[Collected data]

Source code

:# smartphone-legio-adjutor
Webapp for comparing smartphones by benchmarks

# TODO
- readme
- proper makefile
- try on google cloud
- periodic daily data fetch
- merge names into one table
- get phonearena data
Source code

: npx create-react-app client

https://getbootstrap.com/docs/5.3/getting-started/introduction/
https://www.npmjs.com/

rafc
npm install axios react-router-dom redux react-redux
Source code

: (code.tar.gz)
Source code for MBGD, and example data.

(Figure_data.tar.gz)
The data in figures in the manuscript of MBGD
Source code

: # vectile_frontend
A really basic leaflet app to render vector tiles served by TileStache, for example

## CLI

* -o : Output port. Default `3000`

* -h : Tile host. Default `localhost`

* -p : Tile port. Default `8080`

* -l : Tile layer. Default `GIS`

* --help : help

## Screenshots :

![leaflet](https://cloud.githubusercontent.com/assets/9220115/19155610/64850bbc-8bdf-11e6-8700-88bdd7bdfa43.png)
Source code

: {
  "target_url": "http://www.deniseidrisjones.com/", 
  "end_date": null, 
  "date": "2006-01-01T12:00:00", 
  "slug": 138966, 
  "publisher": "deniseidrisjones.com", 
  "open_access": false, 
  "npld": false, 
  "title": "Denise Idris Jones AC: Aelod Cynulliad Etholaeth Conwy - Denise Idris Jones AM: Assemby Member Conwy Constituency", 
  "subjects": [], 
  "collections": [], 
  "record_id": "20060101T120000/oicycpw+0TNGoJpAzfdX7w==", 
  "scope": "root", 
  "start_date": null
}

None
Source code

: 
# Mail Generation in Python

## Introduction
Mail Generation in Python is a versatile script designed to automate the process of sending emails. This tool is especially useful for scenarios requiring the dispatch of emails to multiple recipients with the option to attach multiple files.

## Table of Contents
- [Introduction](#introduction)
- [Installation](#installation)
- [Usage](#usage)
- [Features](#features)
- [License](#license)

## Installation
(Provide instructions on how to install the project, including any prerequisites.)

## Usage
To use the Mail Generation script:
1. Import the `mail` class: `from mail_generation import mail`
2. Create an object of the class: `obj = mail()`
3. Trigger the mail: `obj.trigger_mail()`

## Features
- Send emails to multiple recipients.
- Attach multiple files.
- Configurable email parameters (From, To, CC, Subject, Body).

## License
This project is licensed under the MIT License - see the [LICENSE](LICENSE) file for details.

---

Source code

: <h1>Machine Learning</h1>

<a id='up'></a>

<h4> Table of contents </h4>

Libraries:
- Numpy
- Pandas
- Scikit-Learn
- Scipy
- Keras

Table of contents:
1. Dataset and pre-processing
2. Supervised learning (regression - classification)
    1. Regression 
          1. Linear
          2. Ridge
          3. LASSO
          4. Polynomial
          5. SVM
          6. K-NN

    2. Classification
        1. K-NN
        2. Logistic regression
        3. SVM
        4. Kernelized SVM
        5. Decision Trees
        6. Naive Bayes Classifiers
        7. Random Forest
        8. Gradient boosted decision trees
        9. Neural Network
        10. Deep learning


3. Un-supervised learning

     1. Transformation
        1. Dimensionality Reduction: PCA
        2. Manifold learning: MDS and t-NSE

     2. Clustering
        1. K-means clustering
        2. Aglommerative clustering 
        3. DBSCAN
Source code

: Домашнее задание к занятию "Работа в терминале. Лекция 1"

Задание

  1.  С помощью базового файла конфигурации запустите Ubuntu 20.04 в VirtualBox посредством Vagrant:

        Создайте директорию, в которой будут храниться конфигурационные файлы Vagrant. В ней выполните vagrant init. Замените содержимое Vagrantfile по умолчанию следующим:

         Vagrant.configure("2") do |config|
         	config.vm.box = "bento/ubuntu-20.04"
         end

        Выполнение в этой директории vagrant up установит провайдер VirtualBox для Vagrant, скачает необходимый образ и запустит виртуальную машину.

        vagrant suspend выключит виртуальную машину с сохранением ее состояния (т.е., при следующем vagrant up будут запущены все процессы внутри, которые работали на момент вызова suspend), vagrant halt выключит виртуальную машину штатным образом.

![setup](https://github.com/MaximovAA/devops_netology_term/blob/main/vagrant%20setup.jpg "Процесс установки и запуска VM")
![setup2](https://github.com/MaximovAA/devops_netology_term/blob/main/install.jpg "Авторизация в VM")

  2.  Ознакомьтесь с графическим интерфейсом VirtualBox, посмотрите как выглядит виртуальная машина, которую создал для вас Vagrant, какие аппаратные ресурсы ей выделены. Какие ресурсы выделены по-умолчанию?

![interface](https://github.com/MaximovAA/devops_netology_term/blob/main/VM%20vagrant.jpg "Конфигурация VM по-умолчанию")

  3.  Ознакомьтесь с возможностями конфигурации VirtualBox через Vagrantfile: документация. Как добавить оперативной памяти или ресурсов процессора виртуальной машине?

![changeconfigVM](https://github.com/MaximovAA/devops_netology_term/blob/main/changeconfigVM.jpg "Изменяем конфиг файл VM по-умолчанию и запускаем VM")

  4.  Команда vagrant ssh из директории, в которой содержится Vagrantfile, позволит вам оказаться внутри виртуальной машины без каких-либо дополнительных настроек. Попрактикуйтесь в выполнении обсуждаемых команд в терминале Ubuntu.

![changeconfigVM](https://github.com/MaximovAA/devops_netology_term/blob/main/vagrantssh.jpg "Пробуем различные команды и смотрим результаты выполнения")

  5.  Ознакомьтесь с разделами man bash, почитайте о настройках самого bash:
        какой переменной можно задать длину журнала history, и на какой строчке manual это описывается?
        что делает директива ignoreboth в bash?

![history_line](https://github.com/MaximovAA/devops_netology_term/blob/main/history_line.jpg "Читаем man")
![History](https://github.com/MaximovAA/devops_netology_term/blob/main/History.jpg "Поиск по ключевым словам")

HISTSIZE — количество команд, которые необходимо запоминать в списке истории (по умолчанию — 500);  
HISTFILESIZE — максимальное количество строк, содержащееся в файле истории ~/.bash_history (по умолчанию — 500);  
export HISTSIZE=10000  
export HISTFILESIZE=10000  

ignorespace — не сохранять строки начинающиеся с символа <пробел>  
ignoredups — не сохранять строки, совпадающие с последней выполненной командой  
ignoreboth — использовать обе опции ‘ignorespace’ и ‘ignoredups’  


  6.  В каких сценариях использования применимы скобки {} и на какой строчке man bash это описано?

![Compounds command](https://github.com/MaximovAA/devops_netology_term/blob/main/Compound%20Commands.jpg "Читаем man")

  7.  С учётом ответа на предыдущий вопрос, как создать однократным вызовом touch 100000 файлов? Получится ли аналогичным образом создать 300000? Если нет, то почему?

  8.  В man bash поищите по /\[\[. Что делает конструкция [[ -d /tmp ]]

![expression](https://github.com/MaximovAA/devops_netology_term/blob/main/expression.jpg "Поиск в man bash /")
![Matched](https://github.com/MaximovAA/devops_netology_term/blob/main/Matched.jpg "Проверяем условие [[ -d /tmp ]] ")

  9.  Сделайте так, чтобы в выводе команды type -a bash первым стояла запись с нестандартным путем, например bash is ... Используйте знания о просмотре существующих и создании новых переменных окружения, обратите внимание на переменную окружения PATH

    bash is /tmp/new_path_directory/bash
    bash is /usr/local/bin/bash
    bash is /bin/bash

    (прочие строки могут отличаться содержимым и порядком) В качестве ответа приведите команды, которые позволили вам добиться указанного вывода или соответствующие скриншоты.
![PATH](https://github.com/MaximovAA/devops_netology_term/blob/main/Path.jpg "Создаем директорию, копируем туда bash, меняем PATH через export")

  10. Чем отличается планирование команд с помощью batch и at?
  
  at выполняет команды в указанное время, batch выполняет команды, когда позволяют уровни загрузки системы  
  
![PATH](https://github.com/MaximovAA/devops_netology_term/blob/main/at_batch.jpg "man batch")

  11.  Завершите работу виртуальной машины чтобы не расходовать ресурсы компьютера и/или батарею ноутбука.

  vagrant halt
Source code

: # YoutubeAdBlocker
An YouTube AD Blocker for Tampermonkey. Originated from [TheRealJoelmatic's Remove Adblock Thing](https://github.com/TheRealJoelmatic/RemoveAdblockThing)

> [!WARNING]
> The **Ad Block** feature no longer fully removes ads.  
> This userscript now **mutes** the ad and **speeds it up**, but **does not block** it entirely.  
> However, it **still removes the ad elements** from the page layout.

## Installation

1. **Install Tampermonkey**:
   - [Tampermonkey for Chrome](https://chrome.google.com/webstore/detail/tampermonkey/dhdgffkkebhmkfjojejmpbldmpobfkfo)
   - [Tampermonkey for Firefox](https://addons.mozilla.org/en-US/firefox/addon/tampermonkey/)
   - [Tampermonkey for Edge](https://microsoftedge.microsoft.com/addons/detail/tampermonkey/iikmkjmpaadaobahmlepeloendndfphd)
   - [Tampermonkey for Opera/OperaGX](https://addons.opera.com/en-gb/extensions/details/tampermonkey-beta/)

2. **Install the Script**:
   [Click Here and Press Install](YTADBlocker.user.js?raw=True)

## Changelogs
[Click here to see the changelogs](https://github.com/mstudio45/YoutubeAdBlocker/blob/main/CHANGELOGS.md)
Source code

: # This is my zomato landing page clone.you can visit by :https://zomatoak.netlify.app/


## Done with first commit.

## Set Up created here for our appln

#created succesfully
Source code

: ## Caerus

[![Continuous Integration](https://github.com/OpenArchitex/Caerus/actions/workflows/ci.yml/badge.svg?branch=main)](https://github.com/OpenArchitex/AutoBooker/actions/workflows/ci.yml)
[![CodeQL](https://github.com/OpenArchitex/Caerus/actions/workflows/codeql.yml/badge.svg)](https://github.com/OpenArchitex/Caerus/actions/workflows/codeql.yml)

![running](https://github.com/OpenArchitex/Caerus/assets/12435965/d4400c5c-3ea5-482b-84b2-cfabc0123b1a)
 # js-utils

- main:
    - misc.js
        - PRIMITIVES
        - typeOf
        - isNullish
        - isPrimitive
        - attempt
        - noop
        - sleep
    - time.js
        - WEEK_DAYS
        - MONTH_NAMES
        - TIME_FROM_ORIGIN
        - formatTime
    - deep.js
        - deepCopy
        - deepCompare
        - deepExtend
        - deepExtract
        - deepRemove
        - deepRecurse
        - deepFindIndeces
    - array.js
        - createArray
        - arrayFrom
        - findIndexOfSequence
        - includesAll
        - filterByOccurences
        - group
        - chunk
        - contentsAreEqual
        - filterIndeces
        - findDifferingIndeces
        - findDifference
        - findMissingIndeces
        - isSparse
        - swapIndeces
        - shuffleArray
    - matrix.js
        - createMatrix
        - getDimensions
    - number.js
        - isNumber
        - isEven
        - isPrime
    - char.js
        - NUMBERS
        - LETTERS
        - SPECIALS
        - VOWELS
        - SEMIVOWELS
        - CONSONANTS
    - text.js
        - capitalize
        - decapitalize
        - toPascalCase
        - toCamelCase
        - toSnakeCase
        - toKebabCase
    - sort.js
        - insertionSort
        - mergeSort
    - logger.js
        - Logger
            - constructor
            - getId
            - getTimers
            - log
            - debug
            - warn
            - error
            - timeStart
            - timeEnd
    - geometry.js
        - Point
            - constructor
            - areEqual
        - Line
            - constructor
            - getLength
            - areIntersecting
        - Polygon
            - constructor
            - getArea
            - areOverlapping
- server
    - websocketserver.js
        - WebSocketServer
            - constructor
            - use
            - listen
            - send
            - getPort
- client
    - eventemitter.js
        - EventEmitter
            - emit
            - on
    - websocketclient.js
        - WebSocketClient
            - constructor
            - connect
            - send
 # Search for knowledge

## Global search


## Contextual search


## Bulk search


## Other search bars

---

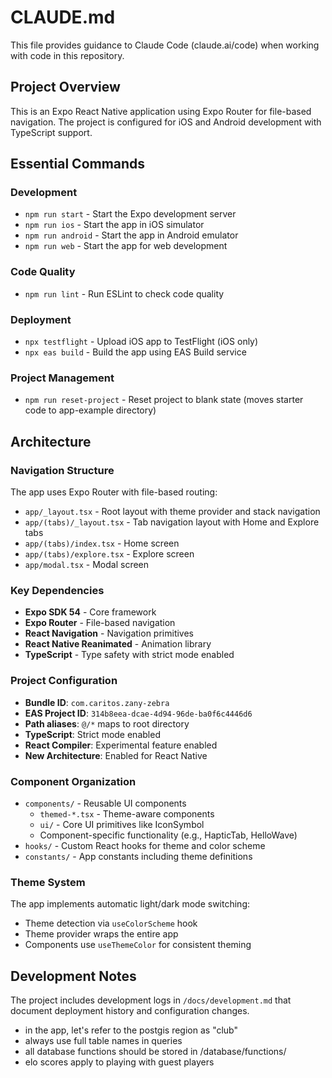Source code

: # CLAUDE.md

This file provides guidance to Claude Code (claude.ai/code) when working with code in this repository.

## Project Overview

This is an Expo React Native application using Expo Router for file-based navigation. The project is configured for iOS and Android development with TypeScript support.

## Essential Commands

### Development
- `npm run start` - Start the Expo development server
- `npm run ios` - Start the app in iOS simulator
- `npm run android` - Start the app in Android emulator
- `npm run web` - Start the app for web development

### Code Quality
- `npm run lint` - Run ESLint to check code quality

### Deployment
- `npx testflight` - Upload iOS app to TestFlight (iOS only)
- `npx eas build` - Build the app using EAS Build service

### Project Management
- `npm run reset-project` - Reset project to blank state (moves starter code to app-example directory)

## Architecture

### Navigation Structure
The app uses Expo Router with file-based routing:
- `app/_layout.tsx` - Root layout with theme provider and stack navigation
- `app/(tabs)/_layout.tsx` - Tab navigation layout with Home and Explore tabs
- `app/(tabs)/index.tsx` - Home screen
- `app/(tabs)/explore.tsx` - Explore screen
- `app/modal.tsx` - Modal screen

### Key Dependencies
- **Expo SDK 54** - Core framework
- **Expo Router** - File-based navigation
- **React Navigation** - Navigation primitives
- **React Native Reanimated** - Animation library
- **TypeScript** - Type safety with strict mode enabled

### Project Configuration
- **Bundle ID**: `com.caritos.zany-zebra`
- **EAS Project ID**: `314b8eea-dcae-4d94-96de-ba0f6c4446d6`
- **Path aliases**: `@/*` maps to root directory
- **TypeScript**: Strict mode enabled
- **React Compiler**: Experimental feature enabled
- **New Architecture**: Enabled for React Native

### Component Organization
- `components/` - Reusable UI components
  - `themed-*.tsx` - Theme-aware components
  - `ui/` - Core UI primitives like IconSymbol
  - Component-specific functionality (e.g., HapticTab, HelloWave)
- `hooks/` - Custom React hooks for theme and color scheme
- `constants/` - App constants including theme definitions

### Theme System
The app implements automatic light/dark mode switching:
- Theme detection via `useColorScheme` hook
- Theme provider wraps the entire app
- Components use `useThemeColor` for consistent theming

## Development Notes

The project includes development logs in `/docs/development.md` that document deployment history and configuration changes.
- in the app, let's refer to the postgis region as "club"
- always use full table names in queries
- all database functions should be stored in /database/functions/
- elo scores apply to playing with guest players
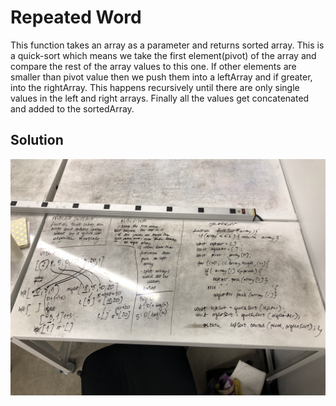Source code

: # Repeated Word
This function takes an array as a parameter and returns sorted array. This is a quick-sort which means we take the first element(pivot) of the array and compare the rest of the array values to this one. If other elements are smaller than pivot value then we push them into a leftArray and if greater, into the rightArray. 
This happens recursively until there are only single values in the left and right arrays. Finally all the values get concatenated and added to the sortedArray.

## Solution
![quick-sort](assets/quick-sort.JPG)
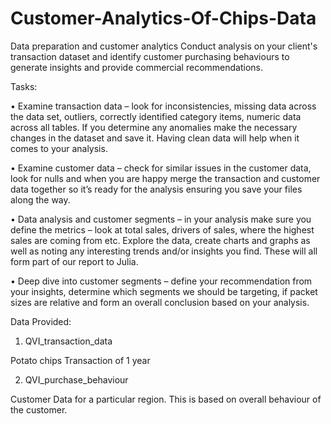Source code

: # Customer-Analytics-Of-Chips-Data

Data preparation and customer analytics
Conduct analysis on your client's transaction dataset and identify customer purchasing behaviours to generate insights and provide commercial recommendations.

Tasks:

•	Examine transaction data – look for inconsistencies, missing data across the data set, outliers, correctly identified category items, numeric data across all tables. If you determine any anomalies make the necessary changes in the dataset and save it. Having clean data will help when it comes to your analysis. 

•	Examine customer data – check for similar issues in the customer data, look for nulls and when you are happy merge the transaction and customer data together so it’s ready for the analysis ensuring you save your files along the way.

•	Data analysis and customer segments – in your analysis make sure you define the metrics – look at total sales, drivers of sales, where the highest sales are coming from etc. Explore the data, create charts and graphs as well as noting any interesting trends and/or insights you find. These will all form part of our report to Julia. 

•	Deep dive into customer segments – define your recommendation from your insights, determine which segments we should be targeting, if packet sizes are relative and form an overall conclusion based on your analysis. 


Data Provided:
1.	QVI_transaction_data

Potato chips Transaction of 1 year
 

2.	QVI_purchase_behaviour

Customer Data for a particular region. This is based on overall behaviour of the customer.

:: What is needed ::
Write the number of lines in the data above that contain the word "YoutubeAdBlocker", and add nothing to it.

:: Response for this exercise ::
2